VU is a very modern university. The architecture of the buildings is a stark contrast to the Old Dutch style at Stellenbosch. Modern art and sculptures are exhibited all over campus and this provides a very inclusive learning space.

Lizanne cycling through campus
Lizanne cycling through campus

Living in the Netherlands exceeded all my expectations. The moment I got my bicycle (the main form of transport in the Netherlands) you get a sense of independence you cannot easily find in SA. Finding parking or having to pay for parking is never a problem. The fact that a global city like Amsterdam is accessible with a 20 min bike ride still blows my mind. The city is organised and efficient and I will really miss how safe and easy it was to get around in town. Whether by bike or public transport, the city is at your fingertips 24 hours a day. It was one of the most beautiful things biking through the canals of Amsterdam 2 o’clock at night marvelling at the lights and old buildings that surround you. You could either buy a second-hand bike in the Netherlands at a reasonable price or in most of the cities you can rent a bike from “Swapfiets”. A very successful start-up in the Netherlands that rents out bikes and provides you with roadside assistance when you break down or experience difficulties though a simple app on your phone.


Another remarkable aspect of the Netherlands is the fact that you can reach many other European countries with a 3-hour train ride. During my stay I had the privilege of seeing parts of Germany, Belgium and had an incredible weekend in Paris. We mostly made use of a cheap bus service, Flixbus that offer trips to many destinations at very affordable prices.

Lizanne enjoying a cheezing Dutch experience
Lizanne enjoying a cheezing Dutch experience


Return to Stellenbosch:

Experiences like this are not without its own difficulties. I had to get used to living with 11 other people in a house where we had to share facilities. This took me out of my comfort zone.  However, I feel this really equipped me for my future as I learned a lot of patience, how to deal with multiple personalities and the importance of effective communication. You experience a lot of individual growth which I think is very important as you embark into the next adult phase of work life.
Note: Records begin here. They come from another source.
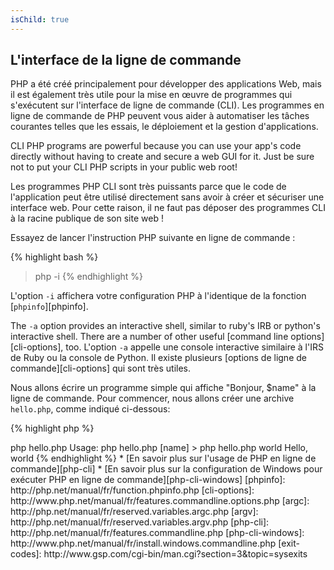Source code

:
 ```yaml
---
isChild: true
---
```


## L'interface de la ligne de commande

PHP a été créé principalement pour développer des applications Web, mais il est également très utile pour la mise en œuvre de programmes qui s'exécutent sur l'interface de ligne de commande (CLI). Les programmes en ligne de commande de PHP peuvent vous aider à automatiser les tâches courantes telles que les essais, le déploiement et la gestion d'applications.

CLI PHP programs are powerful because you can use your app's code directly without having to create and secure a web GUI for it. Just be sure not to put your CLI PHP scripts in your public web root!

Les programmes PHP CLI sont très puissants parce que le code de l'application peut être utilisé directement sans avoir à créer et sécuriser une interface web. Pour cette raison, il ne faut  pas déposer des programmes CLI à la racine publique de son site web !

Essayez de lancer l'instruction PHP suivante en ligne de commande :

{% highlight bash %}
> php -i
{% endhighlight %}

L'option `-i` affichera votre configuration PHP à l'identique de la fonction [`phpinfo`][phpinfo].

The `-a` option provides an interactive shell, similar to ruby's IRB or python's interactive shell. There are a number of other useful [command line options][cli-options], too.
L'option `-a` appelle une console interactive similaire à l'IRS de Ruby ou la console de Python. Il existe plusieurs [options de ligne de commande][cli-options] qui sont très utiles. 

Nous allons écrire un programme simple qui affiche "Bonjour, $name" à la ligne de commande. 
Pour commencer, nous allons créer une archive `hello.php`, comme indiqué ci-dessous:

{% highlight php %}
<?php
if($argc != 2) {
    echo "Usage: php hello.php [name].\n";
    exit(1);
}
$name = $argv[1];
echo "Hello, $name\n";
{% endhighlight %}

PHP définit deux variables spéciales basées sur les arguments reçus par votre script lors de son exécution. [`$argc`][argc] est une variable de type entier contenant le *nombre d'arguments* et [`$argv`][argv] est une variable de type tableau contenant la *valeur* de chaque argument. Le premier argument est toujours le nom de votre fichier de script PHP, soit `hello.php` dans ce cas.

La expression `exit()` peut être utilisée avec un nombre différent de zéro pour vous faire savoir que la console de commande a échoué. Vous trouverez [ici][exit-codes], les codes de sortie les plus couramment utilisés.

Exécutez le script ci-dessous dans un terminal :

{% highlight bash %}
> php hello.php
Usage: php hello.php [name]
> php hello.php world
Hello, world
{% endhighlight %}


 * [En savoir plus sur l'usage de PHP en ligne de commande][php-cli]
 * [En savoir plus sur la configuration de Windows pour exécuter PHP en ligne de commande][php-cli-windows]

[phpinfo]: http://php.net/manual/fr/function.phpinfo.php
[cli-options]: http://www.php.net/manual/fr/features.commandline.options.php
[argc]: http://php.net/manual/fr/reserved.variables.argc.php
[argv]: http://php.net/manual/fr/reserved.variables.argv.php
[php-cli]: http://php.net/manual/fr/features.commandline.php
[php-cli-windows]: http://www.php.net/manual/fr/install.windows.commandline.php
[exit-codes]: http://www.gsp.com/cgi-bin/man.cgi?section=3&topic=sysexits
As my exchange ended, I really looked forward to returning to South Africa. I missed my friends, I missed Häzz and I missed the familiarity of my hometown I love so much. I also had a lot to look forward to upon my return. My adjustment back home was therefore not as challenging as they warned.


At this point in time I am happy with staying in South Africa but the prospects of moving to Europe for a few years is not off the table. Life is about exposing yourself to as much as possible and living abroad opens your eyes and broadens your mind by challenging all your preconceptions of the world. Each country experiences their own difficulties and social issues and by engaging with local people you learn a lot about how these countries function and deal with their respective problems. I believe a semester exchange is very valuable in shaping your opinions about your own home country and really makes you appreciate what you have back home.


I encourage everyone who finds themselves constantly curious about embarking on this wonderful journey. Not only do you get a unique educational experience, the skills you learn go much further than just equipping you for life in the legal world. You come back an informed, well-rounded individual and with new energy to take on the next phase of your adult life.